Granted, college football is the most mercurial of postseasons. With so much time between the regular season and bowls, and with only four teams competing for the national championship — the number was less prior to the College Football Playoff’s 2014 advent — motivation can wane.
Still, the programs, players and coaches associated with the aforementioned bowl streaks speak to the level of achievement.
Virginia’s best postseason stretch came on Al Groh’s watch. His Cavaliers won the 2002 and ’03 Continental Tire Bowls over West Virginia and Pittsburgh, respectively, and dropped the 2004 MPC Computers Bowl to Fresno State in overtime before defeating Minnesota to cap the next season in Nashville.
Every ACC program except Virginia has won at least one bowl in the last five years, and the Cavaliers’ postseason victory drought of 12 years is the third-longest among the 65 Power Five schools. Colorado’s last bowl victory was in 2004, Indiana’s in 1991.
More contrasting than Virginia and Virginia Tech’s recent bowl history: their opponents Thursday. Oklahoma State leads the Football Bowl Subdivision in passing offense; Navy ranks second in rushing offense.
The highest-ranked team (Associated Press poll) the Hokies have beaten in Fuente’s brief tenure is No. 17 North Carolina, last season on the road. A victory over the No. 17 Cowboys (9-3) would be far more impressive, and not simply because of their prolific (46.3 points per game) offense.

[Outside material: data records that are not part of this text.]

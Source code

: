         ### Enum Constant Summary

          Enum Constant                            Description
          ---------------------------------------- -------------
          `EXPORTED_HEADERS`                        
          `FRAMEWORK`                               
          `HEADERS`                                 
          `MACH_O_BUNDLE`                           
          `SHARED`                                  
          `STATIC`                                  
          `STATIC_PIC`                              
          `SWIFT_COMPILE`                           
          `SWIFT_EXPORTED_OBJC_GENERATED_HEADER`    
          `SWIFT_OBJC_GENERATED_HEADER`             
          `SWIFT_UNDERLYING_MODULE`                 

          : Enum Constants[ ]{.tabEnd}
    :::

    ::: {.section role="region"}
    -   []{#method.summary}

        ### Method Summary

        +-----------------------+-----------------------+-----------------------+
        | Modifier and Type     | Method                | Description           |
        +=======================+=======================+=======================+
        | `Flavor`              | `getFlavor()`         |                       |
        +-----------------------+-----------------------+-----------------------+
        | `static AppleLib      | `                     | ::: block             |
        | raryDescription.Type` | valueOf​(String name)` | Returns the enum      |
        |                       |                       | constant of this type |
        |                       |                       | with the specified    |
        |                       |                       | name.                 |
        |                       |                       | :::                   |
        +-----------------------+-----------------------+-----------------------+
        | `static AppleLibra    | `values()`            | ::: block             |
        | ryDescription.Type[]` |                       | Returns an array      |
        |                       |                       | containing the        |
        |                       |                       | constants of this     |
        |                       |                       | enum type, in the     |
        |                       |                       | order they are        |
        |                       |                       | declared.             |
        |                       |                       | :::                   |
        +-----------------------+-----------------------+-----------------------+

Tech will be without at least four injured starters in left offensive tackle Yosuah Nijman, receiver Cam Phillips, defensive end Vinny Mihota and safety Terrell Edmunds. Moreover, the team’s leading rusher, Travon McMillian, has left the program to transfer.
Stout as the defense has been, it’s difficult to imagine Tech, which averaged 17.2 points in the final five games of the regular season, scoring enough to win.
Virginia’s prospects against Navy (6-6) are better. Courtesy of Georgia Tech, the Cavaliers are accustomed to defending the option, and this is the first Midshipmen squad not to win at least seven regular-season games since 2011.
“I would prefer to play a team that passes every down,” Virginia linebacker Chris Peace said, “but hey, I’ll take anything. This is our first bowl game. I’m just excited for the new experience.”